** Recorded data follows **

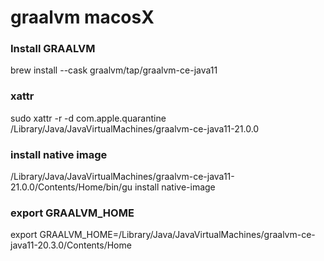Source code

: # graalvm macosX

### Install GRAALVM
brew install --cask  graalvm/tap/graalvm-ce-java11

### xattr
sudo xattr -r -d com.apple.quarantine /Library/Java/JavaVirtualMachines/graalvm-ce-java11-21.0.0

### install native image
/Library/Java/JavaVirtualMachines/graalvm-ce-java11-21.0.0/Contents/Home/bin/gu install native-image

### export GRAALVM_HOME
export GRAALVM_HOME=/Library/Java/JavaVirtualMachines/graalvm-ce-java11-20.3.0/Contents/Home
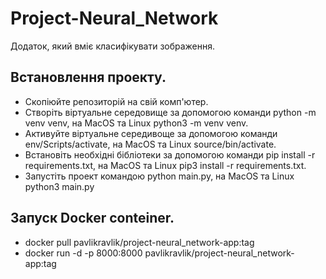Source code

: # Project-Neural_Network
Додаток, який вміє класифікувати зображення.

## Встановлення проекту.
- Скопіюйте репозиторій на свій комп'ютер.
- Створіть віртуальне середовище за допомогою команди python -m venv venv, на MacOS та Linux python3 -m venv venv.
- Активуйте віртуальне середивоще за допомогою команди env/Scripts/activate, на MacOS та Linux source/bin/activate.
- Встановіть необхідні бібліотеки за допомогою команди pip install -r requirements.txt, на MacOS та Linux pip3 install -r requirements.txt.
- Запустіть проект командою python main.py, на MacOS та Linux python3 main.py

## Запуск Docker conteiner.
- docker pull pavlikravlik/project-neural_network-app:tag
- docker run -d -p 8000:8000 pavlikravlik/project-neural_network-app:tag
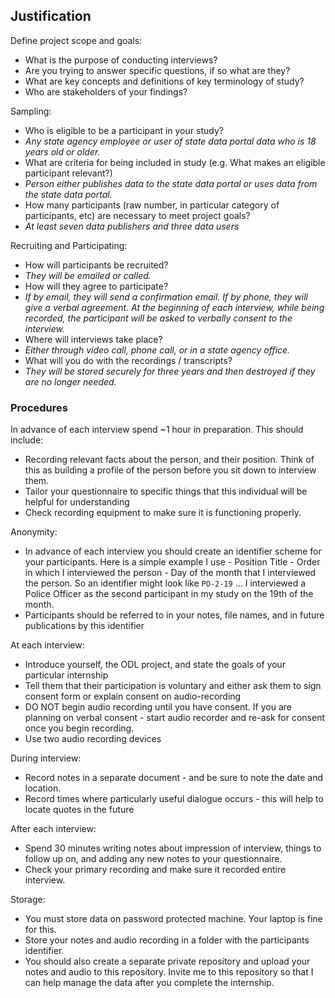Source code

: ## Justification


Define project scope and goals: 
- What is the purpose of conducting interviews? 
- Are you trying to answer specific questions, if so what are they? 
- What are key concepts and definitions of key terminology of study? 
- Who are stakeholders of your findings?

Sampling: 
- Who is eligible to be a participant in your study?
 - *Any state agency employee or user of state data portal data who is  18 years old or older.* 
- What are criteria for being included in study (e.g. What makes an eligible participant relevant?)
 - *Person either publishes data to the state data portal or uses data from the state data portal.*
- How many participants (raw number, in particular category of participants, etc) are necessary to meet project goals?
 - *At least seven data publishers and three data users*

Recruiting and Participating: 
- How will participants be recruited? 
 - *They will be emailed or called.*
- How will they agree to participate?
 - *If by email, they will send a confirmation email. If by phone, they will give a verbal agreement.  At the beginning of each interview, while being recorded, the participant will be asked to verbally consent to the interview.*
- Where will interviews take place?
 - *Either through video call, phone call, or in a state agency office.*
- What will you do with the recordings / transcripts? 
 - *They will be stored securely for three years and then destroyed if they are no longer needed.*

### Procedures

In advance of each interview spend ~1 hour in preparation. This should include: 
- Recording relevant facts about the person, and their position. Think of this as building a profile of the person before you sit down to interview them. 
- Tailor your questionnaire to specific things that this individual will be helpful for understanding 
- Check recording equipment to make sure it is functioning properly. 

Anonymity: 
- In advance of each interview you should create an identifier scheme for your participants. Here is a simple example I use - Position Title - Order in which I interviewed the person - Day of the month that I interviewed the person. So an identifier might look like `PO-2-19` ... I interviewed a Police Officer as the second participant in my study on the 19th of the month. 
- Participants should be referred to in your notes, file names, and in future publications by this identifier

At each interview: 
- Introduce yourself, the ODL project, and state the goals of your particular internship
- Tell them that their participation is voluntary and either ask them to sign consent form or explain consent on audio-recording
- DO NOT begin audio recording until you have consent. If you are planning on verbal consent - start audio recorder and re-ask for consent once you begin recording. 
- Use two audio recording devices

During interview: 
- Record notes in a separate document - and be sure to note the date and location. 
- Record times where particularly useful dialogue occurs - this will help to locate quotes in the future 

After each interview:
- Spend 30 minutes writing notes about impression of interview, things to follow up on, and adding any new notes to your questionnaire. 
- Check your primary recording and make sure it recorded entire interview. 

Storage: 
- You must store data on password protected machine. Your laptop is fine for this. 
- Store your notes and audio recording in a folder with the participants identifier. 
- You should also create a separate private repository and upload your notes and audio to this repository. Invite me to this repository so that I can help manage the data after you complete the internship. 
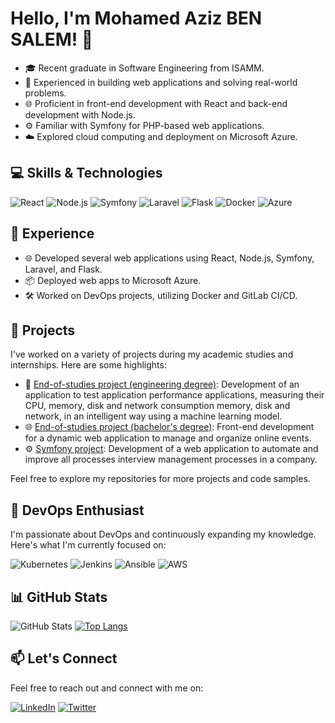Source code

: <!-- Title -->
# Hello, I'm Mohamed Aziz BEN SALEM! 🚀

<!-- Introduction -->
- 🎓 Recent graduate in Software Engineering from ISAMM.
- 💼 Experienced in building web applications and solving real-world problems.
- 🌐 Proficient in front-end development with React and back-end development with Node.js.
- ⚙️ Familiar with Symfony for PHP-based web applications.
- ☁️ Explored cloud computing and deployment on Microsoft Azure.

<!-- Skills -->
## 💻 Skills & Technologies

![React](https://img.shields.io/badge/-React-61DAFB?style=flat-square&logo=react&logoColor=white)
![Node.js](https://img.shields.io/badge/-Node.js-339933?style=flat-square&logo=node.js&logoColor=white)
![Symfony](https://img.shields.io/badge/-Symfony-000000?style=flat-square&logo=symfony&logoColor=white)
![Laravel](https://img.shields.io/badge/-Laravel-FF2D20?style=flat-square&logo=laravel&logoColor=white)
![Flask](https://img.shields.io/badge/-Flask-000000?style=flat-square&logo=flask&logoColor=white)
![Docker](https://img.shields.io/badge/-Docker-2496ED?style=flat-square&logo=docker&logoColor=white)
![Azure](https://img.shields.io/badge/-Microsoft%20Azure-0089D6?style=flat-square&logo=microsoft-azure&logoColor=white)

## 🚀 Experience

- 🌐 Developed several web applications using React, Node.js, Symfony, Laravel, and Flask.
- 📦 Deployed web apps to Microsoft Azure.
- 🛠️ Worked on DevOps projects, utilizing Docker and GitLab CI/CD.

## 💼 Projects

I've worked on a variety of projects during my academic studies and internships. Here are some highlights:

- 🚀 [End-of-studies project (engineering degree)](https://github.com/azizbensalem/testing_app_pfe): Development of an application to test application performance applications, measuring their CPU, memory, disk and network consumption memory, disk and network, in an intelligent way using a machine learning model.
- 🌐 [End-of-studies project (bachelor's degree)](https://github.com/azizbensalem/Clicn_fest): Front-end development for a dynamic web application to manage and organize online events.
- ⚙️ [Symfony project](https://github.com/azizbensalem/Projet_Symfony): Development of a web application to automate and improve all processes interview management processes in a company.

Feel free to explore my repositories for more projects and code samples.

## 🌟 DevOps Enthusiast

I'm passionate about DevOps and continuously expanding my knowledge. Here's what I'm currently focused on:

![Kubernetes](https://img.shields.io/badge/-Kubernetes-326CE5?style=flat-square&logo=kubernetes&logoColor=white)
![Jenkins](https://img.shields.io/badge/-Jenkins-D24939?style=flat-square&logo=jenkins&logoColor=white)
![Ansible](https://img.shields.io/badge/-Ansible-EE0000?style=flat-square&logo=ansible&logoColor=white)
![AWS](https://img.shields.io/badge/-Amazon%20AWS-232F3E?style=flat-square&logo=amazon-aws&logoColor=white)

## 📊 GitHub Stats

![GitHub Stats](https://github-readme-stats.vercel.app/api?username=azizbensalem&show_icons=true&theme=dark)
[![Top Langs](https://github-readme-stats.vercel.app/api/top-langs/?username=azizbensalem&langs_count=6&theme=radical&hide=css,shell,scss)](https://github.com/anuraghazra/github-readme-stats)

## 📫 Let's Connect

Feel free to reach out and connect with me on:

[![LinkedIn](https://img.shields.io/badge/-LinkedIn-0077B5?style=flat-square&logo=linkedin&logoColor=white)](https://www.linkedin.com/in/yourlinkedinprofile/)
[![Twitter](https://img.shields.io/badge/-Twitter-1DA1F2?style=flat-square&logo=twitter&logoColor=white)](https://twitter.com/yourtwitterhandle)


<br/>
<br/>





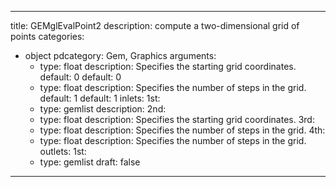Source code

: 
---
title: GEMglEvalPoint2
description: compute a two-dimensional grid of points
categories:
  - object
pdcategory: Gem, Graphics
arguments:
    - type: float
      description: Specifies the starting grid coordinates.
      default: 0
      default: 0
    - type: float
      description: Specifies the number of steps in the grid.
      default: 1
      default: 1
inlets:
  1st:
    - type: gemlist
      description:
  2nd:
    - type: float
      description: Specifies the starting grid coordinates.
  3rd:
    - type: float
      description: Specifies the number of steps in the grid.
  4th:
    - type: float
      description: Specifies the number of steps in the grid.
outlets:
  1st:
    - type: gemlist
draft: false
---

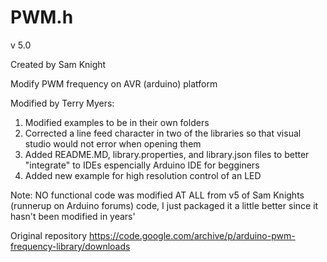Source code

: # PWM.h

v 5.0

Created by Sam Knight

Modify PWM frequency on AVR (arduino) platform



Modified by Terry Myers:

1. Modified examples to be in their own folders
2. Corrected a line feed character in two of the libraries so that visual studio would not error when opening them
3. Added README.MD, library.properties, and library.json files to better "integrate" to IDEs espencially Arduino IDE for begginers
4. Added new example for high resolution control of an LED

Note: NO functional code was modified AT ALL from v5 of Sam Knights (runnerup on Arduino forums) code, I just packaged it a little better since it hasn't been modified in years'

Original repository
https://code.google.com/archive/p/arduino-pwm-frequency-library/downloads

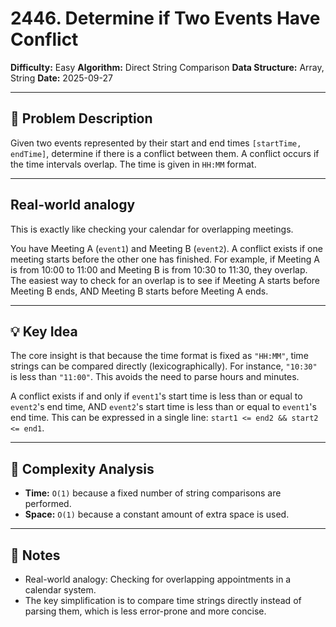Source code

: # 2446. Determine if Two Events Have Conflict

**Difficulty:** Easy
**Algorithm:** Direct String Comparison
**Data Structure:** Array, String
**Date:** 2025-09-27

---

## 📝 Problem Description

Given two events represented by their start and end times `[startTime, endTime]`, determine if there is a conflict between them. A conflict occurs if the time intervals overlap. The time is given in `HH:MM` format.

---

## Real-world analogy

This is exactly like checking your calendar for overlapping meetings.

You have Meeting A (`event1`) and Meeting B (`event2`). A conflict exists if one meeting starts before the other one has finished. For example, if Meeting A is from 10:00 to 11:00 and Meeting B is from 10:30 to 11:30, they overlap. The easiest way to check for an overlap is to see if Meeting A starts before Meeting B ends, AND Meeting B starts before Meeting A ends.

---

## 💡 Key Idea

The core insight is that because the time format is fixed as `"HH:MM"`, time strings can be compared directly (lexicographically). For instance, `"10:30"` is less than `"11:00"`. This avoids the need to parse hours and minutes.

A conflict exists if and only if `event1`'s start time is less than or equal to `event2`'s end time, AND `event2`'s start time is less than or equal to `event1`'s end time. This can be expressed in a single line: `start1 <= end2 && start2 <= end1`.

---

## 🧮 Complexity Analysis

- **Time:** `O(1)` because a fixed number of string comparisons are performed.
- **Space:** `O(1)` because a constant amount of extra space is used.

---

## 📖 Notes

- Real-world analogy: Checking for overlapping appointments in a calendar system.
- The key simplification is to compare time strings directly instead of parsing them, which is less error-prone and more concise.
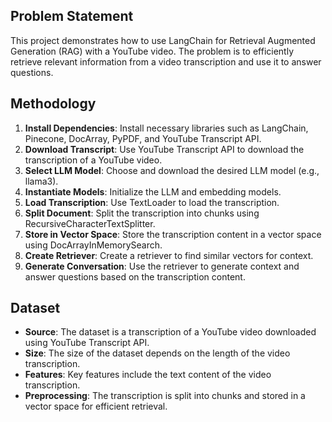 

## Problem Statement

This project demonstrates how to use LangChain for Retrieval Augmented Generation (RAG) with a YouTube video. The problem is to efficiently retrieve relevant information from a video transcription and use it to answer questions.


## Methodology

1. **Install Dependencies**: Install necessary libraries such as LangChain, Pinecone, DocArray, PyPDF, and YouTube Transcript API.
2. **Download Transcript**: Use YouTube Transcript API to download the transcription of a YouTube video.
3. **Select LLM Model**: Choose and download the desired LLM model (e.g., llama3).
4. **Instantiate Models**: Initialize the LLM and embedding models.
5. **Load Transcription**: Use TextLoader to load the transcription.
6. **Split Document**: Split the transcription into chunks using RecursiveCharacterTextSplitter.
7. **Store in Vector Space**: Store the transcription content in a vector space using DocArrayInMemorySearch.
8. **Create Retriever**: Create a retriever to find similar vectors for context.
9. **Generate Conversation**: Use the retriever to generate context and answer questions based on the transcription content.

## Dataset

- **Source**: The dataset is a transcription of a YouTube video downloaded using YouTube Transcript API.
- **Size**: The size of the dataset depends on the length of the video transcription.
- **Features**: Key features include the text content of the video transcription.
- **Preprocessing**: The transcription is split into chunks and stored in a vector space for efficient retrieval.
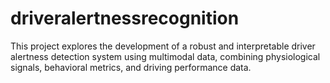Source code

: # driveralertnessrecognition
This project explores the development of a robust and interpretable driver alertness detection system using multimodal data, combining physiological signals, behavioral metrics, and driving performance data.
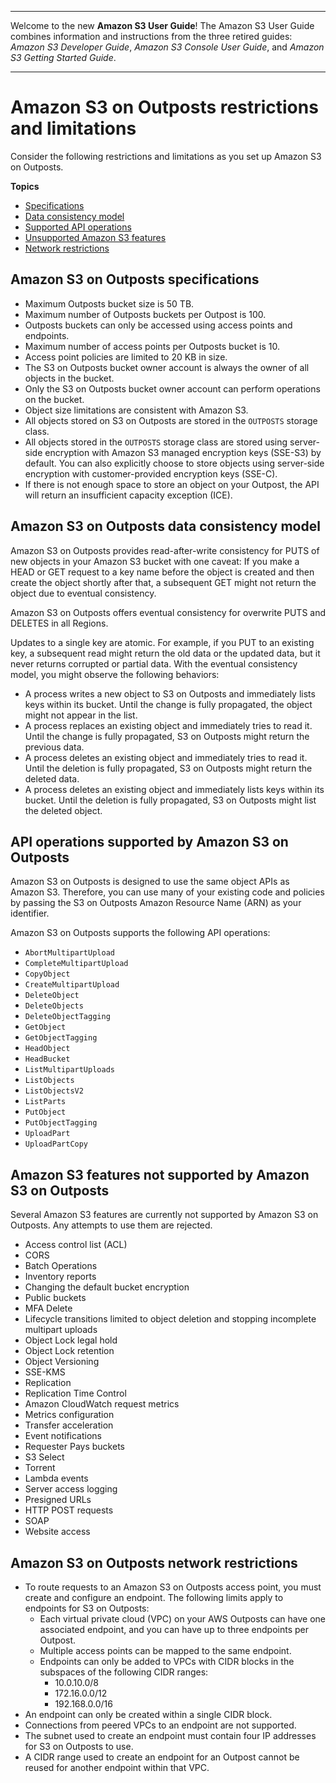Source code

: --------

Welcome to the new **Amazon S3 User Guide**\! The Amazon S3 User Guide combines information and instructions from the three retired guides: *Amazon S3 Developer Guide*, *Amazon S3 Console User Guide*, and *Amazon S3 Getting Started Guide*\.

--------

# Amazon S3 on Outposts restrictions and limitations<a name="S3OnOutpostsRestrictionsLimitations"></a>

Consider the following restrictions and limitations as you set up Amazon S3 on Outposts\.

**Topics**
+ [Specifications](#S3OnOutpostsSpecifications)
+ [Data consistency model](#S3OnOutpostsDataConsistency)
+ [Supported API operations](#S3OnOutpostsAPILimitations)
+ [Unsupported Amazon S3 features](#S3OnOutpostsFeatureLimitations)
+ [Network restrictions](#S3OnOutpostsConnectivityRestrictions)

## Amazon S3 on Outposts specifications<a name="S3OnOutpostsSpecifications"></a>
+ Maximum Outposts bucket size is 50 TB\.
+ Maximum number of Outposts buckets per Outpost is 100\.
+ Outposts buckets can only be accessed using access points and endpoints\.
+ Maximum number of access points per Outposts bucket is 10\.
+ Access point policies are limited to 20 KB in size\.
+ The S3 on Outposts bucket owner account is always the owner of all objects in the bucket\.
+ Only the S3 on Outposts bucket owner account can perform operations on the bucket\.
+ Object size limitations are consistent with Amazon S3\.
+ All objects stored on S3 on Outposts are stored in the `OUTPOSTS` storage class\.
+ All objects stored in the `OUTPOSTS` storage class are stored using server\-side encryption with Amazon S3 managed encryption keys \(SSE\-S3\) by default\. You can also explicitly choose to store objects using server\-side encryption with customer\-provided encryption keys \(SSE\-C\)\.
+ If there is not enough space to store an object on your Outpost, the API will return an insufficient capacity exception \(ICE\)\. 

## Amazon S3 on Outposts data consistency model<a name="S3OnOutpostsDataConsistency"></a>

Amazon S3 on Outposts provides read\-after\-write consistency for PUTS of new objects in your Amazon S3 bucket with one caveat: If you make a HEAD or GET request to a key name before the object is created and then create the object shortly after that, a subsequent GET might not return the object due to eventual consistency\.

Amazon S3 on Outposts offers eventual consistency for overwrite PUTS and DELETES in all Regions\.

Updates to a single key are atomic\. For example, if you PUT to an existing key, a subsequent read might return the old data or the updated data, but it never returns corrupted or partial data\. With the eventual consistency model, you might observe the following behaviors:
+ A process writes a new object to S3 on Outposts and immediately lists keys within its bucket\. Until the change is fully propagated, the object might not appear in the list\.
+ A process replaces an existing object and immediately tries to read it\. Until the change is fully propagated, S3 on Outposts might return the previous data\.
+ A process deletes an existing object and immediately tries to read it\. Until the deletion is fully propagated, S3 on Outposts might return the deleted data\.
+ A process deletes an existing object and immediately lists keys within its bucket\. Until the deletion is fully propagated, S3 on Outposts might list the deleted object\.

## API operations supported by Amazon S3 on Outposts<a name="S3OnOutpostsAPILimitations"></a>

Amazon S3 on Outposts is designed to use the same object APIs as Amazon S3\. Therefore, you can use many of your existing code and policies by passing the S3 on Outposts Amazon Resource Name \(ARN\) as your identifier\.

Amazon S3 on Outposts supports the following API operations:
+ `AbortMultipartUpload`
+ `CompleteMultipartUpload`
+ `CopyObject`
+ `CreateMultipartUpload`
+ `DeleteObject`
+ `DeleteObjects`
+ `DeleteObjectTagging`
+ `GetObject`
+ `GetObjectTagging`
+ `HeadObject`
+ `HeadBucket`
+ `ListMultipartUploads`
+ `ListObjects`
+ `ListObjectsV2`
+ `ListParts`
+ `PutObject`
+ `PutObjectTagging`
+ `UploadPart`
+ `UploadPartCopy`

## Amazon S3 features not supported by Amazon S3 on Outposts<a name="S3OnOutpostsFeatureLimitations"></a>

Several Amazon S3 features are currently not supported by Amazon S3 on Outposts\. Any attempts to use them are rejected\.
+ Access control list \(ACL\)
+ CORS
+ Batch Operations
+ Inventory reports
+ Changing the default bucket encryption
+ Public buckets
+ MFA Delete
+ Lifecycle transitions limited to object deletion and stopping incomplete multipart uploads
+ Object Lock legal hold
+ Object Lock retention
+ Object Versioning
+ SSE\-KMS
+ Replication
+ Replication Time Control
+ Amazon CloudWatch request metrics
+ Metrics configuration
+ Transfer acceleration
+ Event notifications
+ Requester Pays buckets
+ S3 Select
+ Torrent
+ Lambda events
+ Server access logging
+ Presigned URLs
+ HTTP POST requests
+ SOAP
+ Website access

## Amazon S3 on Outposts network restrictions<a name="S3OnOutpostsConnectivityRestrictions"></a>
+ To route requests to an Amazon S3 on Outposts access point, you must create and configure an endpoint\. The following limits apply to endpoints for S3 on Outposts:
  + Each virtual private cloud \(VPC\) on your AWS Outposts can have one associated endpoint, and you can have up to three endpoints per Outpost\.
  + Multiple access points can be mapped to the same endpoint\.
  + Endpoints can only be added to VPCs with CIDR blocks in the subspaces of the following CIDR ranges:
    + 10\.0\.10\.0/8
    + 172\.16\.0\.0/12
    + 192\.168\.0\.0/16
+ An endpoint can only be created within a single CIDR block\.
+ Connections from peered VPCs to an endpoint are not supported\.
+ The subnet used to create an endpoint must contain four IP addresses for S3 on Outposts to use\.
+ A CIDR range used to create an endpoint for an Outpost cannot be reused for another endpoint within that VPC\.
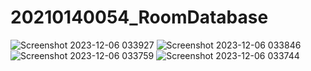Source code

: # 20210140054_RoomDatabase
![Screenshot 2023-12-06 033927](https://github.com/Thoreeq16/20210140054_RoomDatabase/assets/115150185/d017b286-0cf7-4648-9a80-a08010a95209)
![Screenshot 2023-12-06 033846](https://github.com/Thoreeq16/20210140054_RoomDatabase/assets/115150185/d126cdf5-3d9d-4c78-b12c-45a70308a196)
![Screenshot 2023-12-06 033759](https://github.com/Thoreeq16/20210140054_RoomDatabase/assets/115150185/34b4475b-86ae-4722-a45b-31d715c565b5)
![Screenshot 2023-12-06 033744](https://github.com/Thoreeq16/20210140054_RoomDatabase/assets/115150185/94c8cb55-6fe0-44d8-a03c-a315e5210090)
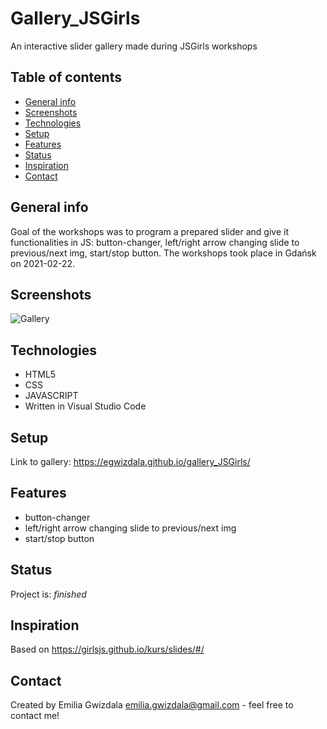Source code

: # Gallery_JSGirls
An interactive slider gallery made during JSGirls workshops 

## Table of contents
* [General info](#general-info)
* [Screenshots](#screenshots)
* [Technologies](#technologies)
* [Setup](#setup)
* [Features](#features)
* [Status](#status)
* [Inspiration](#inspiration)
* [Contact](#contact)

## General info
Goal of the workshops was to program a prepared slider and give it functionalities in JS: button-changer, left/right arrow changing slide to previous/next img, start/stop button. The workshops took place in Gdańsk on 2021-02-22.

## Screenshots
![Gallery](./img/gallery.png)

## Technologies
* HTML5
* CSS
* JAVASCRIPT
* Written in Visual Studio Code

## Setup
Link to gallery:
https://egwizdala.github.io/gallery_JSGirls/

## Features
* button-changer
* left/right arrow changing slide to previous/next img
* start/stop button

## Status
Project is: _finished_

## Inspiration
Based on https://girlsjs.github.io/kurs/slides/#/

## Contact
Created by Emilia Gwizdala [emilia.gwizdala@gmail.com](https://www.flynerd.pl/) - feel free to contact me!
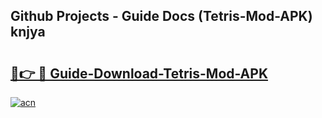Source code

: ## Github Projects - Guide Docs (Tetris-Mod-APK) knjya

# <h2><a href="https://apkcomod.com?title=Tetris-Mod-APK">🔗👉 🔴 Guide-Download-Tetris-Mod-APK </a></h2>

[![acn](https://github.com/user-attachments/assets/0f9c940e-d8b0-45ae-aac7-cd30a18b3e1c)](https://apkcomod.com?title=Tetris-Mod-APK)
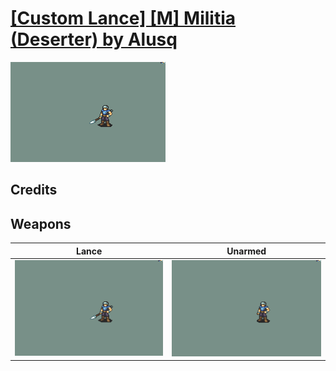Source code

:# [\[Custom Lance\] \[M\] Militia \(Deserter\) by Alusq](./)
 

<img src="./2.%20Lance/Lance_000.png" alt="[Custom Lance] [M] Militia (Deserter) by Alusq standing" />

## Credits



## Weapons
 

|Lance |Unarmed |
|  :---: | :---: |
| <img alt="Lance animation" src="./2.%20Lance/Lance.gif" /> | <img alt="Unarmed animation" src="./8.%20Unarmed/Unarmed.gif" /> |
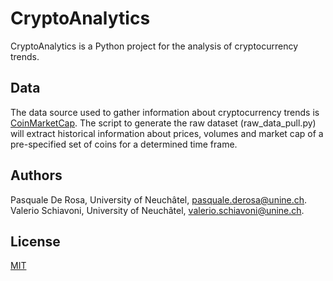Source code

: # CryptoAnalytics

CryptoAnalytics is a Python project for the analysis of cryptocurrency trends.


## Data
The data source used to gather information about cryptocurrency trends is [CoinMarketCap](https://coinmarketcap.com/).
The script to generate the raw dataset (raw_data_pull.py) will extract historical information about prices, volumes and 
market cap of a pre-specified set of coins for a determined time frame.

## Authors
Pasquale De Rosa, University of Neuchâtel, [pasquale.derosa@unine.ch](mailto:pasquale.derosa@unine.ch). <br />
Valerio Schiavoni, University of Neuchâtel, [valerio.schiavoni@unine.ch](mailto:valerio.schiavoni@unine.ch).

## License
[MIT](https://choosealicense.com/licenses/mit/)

** End of Recorded data **

▶ **Exercise prompt**
Work out how many lines of the entries hold the word "keys", and write only that figure.

▶ **Result of this task**
3